Roughly 50 years before home computers existed, Shiseido had the idea that beauty tutorials could double as entertainment. The company put out ads requesting “women from respectable families” and eventually chose nine young women to receive a rigorous education not only in cosmetics application and skin care, but also in fine art, literature, music, nutrition, and even drama. Their original hallmark production, Theater of Modern Beauty, combined a musical-variety show and beauty lessons. The show featured Miss Shiseido members playing sisters, one traditional, the other modern—each act focused on one of them giving the other a beauty tutorial. At the end of each performance, the nine Miss Shiseidos would descend from the stage to give audience members personalized beauty recommendations and apply products to their faces. The Miss Shiseido reps were far more than simply publicity machines. They became beauty and fashion icons for women around the country, with fans flocking to their appearances to get a first-hand look at their idols in hopes that some of the glamour and worldliness might rub off on them. After a brief hiatus during the Second World War, the Miss Shiseido program was revived to even greater fanfare. One year, when only 15 spots were available, over 1,300 women applied to become a Miss Shiseido. The theatrical Miss Shiseido program made way for the modern-day beauty consultant.

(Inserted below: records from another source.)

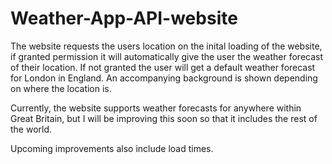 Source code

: # Weather-App-API-website

The website requests the users location on the inital loading of the website, if granted permission it will automatically give the user the weather forecast of their location. If not granted the user will get a default weather forecast for London in England. An accompanying background is shown depending on where the location is.

Currently, the website supports weather forecasts for anywhere within Great Britain, but I will be improving this soon so that it includes the rest of the world.

Upcoming improvements also include load times.
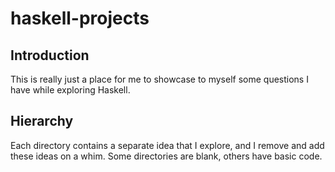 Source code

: haskell-projects
================

## Introduction

This is really just a place for me to showcase to myself some questions I have while exploring Haskell.

## Hierarchy

Each directory contains a separate idea that I explore, and I remove and add these ideas on a whim. Some directories are blank, others have basic code.
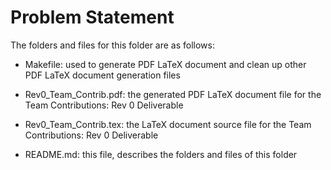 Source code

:# Problem Statement

The folders and files for this folder are as follows:

- Makefile: used to generate PDF LaTeX document and clean up other PDF LaTeX document generation files

- Rev0_Team_Contrib.pdf: the generated PDF LaTeX document file for the Team Contributions: Rev 0 Deliverable

- Rev0_Team_Contrib.tex: the LaTeX document source file for the Team Contributions: Rev 0 Deliverable

- README.md: this file, describes the folders and files of this folder
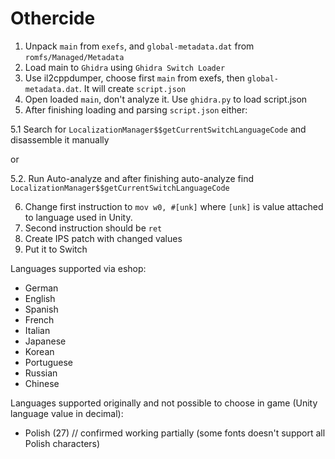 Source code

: # Othercide

1. Unpack `main` from `exefs`, and `global-metadata.dat` from `romfs/Managed/Metadata`
2. Load main to `Ghidra` using `Ghidra Switch Loader`
3. Use il2cppdumper, choose first `main` from exefs, then `global-metadata.dat`. It will create `script.json`
4. Open loaded `main`, don't analyze it. Use `ghidra.py` to load script.json
5. After finishing loading and parsing `script.json` either:

5.1 Search for `LocalizationManager$$getCurrentSwitchLanguageCode` and disassemble it manually

or

5.2. Run Auto-analyze and after finishing auto-analyze find `LocalizationManager$$getCurrentSwitchLanguageCode`

6. Change first instruction to `mov w0, #[unk]` where `[unk]` is value attached to language used in Unity.
7. Second instruction should be `ret`
8. Create IPS patch with changed values
9. Put it to Switch

Languages supported via eshop:
- German
- English
- Spanish
- French
- Italian
- Japanese
- Korean
- Portuguese
- Russian
- Chinese

Languages supported originally and not possible to choose in game (Unity language value in decimal):
- Polish (27) // confirmed working partially (some fonts doesn't support all Polish characters)
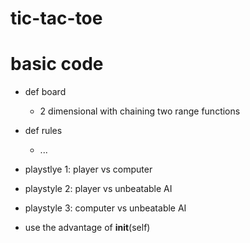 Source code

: # tic-tac-toe

# basic code
- def board 
    - 2 dimensional with chaining two range functions 

- def rules
    - ...

- playstlye 1: player vs computer

- playstyle 2: player vs unbeatable AI

- playstyle 3: computer vs unbeatable AI 

- use the advantage of __init__(self)
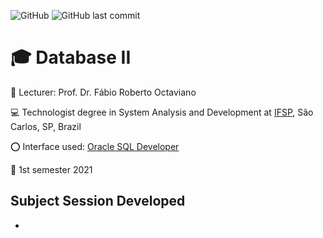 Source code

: ![GitHub](https://img.shields.io/github/license/souzafcharles/Database-II)
![GitHub last commit](https://img.shields.io/github/last-commit/souzafcharles/Database-II)


# :mortar_board: Database II 

:triangular_flag_on_post: Lecturer: Prof. Dr. Fábio Roberto Octaviano

:computer: Technologist degree in System Analysis and Development at [IFSP](https://www.ifsp.edu.br/), São Carlos, SP, Brazil

:o: Interface used: [Oracle SQL Developer](https://www.oracle.com/database/technologies/appdev/sqldeveloper-landing.html)

:calendar: 1st semester 2021

## Subject Session Developed

- 
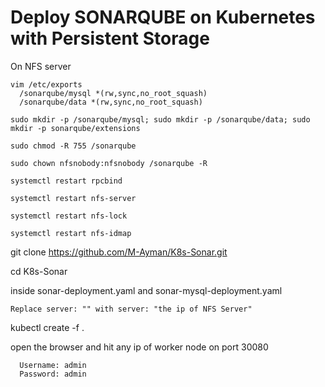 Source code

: # Deploy SONARQUBE on Kubernetes with Persistent Storage

  On NFS server

    vim /etc/exports
      /sonarqube/mysql *(rw,sync,no_root_squash)
      /sonarqube/data *(rw,sync,no_root_squash)

    sudo mkdir -p /sonarqube/mysql; sudo mkdir -p /sonarqube/data; sudo mkdir -p sonarqube/extensions

    sudo chmod -R 755 /sonarqube

    sudo chown nfsnobody:nfsnobody /sonarqube -R

    systemctl restart rpcbind

    systemctl restart nfs-server

    systemctl restart nfs-lock

    systemctl restart nfs-idmap


  git clone https://github.com/M-Ayman/K8s-Sonar.git

  cd K8s-Sonar

  inside sonar-deployment.yaml and sonar-mysql-deployment.yaml

    Replace server: "" with server: "the ip of NFS Server"

  kubectl create -f .

  open the browser and hit any ip of worker node on port 30080

      Username: admin
      Password: admin
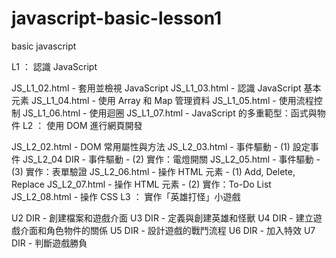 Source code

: # javascript-basic-lesson1
basic javascript

L1 ： 認識 JavaScript

JS_L1_02.html - 套用並檢視 JavaScript
JS_L1_03.html - 認識 JavaScript 基本元素
JS_L1_04.html - 使用 Array 和 Map 管理資料
JS_L1_05.html - 使用流程控制
JS_L1_06.html - 使用迴圈
JS_L1_07.html - JavaScript 的多重範型：函式與物件
L2 ： 使用 DOM 進行網頁開發

JS_L2_02.html - DOM 常用屬性與方法
JS_L2_03.html - 事件驅動 - (1) 設定事件
JS_L2_04 DIR - 事件驅動 - (2) 實作：電燈開關
JS_L2_05.html - 事件驅動 - (3) 實作：表單驗證
JS_L2_06.html - 操作 HTML 元素 - (1) Add, Delete, Replace
JS_L2_07.html - 操作 HTML 元素 - (2) 實作：To-Do List
JS_L2_08.html - 操作 CSS
L3 ： 實作「英雄打怪」小遊戲

U2 DIR - 創建檔案和遊戲介面
U3 DIR - 定義與創建英雄和怪獸
U4 DIR - 建立遊戲介面和角色物件的關係
U5 DIR - 設計遊戲的戰鬥流程
U6 DIR - 加入特效
U7 DIR - 判斷遊戲勝負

Shiseido focused on international expansion throughout the 1960s, with subsidiaries established in the United States in ’65 and Italy in ’68, followed by France, Germany, and China in 1980. At the same time, the product offerings increased. The 1980s saw Shiseido’s skin-care lines multiply, the 1990s Shiseido Suncare, and 2004 brought the contemporary Shiseido Men line, from shaving cream to moisturizer. Today, the Shiseido repertoire is composed of multiple hundreds of SKUS—359 of them available in Canada—and 85-year-old Yoshiharu Fukuhara, grandson of the company’s founder, is its honorary chairman.
As of December 2015, Shiseido included 97 group companies (including Clé de Peau Beauté, Benefique, bareMinerals, and Nars as well as fragrance brands Elie Saab, Issey Miyake, Narciso Rodriguez, and Serge Lutens) with 763.1-billion yen ($9.5-billion Canadian) in consolidated net sales. This past July, the Shiseido Group announced a licensing agreement with Dolce & Gabbana to manufacture and distribute its fragrance, makeup, and skin care, as well as the acquisition of Gurwitch Products (brands Laura Mercier and RéVive).
Shiseido has become a household name not just in Japan, but in Asia and all over the world. Omotenashi, a heartfelt welcome originating from the Japanese tea ceremony, is the Shiseido credo and its approach to hospitality. It is a spirit that continues to be passed through the company to this day.